* **PROBLEM TO SOLVE**
Where does "receive" occur in the listing? Copy every line that holds it.
═══ RECORDS TO USE
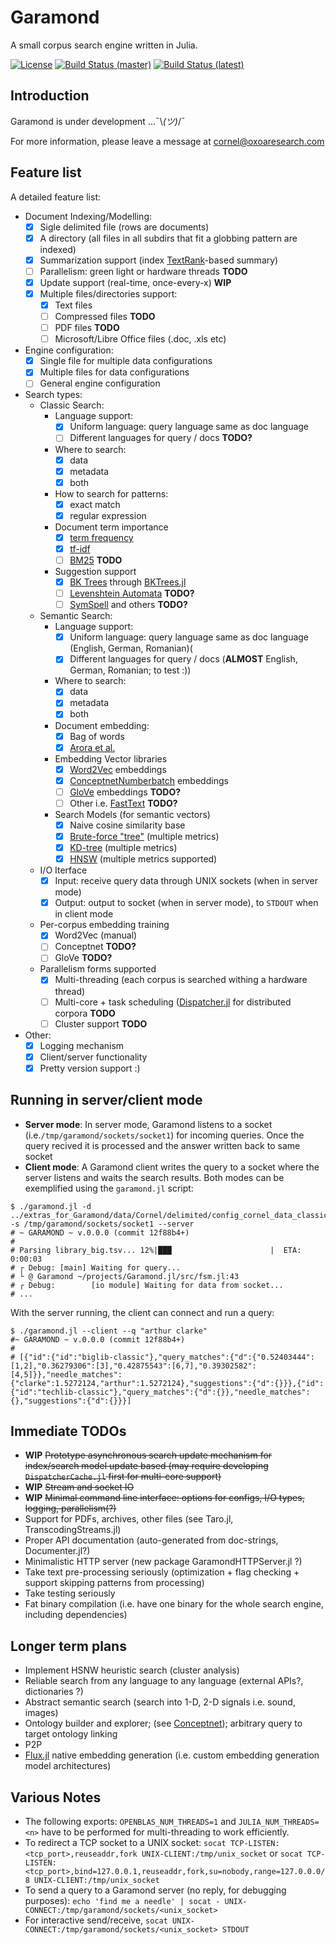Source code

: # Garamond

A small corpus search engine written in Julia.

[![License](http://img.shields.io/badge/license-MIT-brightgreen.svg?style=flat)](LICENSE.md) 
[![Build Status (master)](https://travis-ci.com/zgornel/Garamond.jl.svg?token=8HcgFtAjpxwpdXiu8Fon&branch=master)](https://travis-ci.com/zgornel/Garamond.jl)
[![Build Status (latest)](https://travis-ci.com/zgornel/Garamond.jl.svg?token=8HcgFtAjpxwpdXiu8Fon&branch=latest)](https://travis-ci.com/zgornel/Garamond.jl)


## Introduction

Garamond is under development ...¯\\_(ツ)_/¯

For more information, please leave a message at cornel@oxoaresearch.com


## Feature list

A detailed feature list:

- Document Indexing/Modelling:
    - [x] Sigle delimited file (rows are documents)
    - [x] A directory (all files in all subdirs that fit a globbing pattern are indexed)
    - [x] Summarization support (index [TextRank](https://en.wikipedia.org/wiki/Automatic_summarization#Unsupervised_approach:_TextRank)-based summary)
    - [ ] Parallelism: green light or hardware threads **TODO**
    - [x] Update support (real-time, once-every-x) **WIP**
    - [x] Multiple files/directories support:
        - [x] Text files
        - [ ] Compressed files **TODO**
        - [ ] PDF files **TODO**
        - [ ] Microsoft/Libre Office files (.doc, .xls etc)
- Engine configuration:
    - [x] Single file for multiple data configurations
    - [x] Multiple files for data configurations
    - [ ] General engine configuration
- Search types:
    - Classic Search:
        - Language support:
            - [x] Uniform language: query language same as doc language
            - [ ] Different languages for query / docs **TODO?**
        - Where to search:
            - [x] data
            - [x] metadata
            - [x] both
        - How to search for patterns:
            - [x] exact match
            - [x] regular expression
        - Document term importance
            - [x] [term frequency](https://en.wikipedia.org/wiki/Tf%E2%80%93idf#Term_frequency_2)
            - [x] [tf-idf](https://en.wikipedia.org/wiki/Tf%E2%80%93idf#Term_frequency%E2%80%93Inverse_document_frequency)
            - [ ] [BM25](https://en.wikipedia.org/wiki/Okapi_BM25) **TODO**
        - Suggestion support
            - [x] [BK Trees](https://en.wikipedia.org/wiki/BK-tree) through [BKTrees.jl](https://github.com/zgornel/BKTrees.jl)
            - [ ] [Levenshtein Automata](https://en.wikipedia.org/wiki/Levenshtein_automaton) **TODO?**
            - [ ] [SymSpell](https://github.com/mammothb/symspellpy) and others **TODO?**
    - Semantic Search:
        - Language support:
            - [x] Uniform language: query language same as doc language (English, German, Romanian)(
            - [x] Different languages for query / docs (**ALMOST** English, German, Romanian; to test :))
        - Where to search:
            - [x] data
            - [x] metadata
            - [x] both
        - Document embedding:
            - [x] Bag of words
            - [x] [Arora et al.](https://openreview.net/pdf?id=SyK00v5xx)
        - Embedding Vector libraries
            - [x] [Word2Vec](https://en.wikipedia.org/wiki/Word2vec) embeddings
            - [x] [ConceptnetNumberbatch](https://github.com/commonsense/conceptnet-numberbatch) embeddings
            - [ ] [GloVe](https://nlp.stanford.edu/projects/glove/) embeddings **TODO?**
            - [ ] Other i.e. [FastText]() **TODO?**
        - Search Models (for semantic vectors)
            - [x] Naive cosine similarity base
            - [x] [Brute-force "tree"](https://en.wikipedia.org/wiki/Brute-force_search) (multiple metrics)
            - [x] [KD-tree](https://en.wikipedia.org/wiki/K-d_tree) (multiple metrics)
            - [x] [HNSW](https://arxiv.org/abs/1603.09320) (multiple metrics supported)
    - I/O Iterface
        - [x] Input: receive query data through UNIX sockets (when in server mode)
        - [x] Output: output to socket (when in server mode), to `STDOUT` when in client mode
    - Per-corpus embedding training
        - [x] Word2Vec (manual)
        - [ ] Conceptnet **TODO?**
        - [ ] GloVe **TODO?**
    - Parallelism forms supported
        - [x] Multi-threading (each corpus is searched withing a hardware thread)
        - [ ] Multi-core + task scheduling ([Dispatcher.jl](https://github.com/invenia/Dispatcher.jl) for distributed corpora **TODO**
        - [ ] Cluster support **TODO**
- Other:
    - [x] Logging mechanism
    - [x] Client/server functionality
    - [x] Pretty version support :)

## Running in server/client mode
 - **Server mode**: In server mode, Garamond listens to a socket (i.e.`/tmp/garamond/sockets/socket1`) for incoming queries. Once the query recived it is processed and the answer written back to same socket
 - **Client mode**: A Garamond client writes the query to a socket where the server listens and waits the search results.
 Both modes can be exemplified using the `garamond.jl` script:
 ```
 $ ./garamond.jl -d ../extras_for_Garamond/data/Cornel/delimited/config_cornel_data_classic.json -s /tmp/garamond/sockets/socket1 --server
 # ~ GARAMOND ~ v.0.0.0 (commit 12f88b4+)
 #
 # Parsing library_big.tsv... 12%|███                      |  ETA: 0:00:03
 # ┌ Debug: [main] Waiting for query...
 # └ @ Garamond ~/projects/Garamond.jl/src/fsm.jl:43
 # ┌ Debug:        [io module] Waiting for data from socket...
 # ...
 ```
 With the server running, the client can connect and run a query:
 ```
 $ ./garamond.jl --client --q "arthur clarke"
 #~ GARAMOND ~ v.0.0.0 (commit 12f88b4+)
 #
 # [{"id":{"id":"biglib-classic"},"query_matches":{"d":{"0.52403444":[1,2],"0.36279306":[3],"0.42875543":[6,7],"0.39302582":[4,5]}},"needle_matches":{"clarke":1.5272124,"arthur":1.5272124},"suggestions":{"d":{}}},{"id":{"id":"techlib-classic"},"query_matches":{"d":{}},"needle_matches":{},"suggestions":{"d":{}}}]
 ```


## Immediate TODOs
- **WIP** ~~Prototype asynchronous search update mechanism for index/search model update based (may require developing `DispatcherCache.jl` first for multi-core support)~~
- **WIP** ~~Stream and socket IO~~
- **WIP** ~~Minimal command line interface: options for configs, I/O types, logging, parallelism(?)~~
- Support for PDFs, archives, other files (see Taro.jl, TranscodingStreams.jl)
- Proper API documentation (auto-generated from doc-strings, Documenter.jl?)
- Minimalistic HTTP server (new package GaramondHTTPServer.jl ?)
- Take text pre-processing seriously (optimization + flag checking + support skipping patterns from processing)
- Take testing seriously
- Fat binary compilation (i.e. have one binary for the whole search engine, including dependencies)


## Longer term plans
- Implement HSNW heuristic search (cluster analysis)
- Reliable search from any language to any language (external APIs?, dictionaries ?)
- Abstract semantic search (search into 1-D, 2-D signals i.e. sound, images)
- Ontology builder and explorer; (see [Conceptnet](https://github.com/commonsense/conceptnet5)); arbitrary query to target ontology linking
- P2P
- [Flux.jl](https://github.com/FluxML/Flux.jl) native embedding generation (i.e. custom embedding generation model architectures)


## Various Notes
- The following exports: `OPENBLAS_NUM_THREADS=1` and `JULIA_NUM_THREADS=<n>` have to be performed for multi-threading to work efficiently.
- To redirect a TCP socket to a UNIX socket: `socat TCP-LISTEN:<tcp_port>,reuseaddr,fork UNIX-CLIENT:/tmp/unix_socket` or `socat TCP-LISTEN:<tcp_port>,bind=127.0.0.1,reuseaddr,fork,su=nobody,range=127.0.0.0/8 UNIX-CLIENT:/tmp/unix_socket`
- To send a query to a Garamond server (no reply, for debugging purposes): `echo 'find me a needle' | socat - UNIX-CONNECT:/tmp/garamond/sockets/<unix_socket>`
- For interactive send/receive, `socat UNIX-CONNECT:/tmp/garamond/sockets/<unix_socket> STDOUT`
══════
* **FINAL ANSWER**
        - [x] Input: receive query data through UNIX sockets (when in server mode)
- For interactive send/receive, `socat UNIX-CONNECT:/tmp/garamond/sockets/<unix_socket> STDOUT`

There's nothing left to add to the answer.